Nous sommes dans un long discours de Jésus, l’équivalent chez Luc du fameux discours sur la montagne de Matthieu. Un peu avant ce que vous venez d’entendre, il y a les béatitudes, et nous serons encore dans ce discours dimanche prochain. C’est un discours un peu compliqué, notamment l’extrait que nous avons aujourd’hui. Dimanche dernier nous avions bien compris que le Christ ne bénissait pas la pauvreté et qu’il ne maudissait pas les riches. De la même façon, aujourd’hui, le Christ ne propose pas de laisser faire la violence et le mal, mais il renverse la logique de la violence qui est celle du donnant donnant.
Mais comment comprendre cette parole vraiment impossible : « Aimer vos ennemis » ? C’est déjà si difficile d’aimer ceux qui nous aiment ! La fidélité, le pardon, l’attention, sont sans cesse à conquérir, ça ne va pas de soi, c’est difficile d’aimer. Mais aimer ses ennemis, comment faire ?
La première lecture va nous aider. Et le psaume.
Dans la lecture du livre de Samuel, nous voyons une scène de guerre. Saül, le roi est parti en campagne pour tuer son rival, le jeune David. Il en est jaloux, c’est terrible la jalousie ; on bascule de l’admiration à la haine. Il y a à l’ouest de la mer morte, des oueds très escarpés, avec près de mille mètres de dénivellation. C’est là que la scène se passe. L’armée de Saül est en bas, près de l’eau. David est en haut. De nuit, il descend et dérobe la lance et la gourde du roi, pendant son sommeil. Vous comprenez bien qu’il aurait facilement pu le tuer, c’est d’ailleurs ce que lui suggère son lieutenant Abishaï. Mais David ne veut pas tuer son ennemi. Pourquoi ? Parce que le roi a reçu l’onction. Voilà ce qui peut nous éclairer ; David reconnaît en son ennemi, malgré tout, la trace de Dieu, c’est pourquoi il refuse de lui rendre sa haine. Vous allez me dire, non sans raison qu’il ne l’aime pas pour autant. En effet, il ne l’aime pas de manière affective, ce n’est d’ailleurs pas ce que l’évangile nous demande, mais il le respecte, il respecte en lui, la marque de Dieu. Le respect, c’est une reconnaissance. Reconnaître qu’il y a en l’autre plus que ce que laisse apparaître son comportement ou notre sentiment.
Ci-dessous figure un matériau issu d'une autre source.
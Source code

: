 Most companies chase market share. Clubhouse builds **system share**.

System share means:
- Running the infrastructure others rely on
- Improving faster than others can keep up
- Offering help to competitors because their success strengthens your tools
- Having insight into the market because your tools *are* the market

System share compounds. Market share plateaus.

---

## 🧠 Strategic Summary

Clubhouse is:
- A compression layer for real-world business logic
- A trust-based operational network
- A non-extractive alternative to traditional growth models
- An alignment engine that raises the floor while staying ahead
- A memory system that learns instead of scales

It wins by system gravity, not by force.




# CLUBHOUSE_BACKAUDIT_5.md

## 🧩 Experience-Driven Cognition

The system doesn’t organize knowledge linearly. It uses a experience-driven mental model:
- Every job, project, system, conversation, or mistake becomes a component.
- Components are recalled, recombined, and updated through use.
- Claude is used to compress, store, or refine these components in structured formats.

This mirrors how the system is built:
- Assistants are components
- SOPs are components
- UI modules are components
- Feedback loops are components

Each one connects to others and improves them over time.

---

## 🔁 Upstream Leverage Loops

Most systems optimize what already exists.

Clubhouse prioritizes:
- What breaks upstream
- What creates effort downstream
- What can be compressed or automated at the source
Comment se fait-il que nous ayons tant de mal à reconnaître cette présence en l’autre de ce qu’il porte de grandeur ? Probablement parce qu’il le cache bien. Mais aussi parce que nous ne sommes pas assez portés à la reconnaissance. C’est là que le psaume nous donne une seconde indication. « Bénis le Seigneur, ô mon âme, n’oublie aucun de ses bienfaits ! Car il pardonne toutes tes offenses, il réclame ta vie à la tombe. Il n’agit pas envers nous selon nos fautes, il met loin de nous nos péchés. » Souvent nous avons de la haine ou du mépris parce que nous manquons de modestie, nous croyons ne rien devoir à personne. La reconnaissance, c’est un sentiment de gratitude pour ce qui nous est donné. Je vais vous dire un secret : la gratitude, ça évite de se prendre pour le centre du monde. Et ne pas se prendre pour le centre du monde, ça évite bien souvent de haïr.
Lévinas, un philosophe juif, peut-être un des plus grands de la fin du XXème siècle disait : « l’éthique est une optique ». Autrement dit, la morale, la façon dont nous nous comportons dépend de la façon dont nous regardons. Il nous faut apprendre à voir. Voir en l’autre, malgré tout, la trace de Dieu. Voir en nous ce que nous devons à l’autre, ce que nous devons à Dieu. C’est la clef pour un comportement moral.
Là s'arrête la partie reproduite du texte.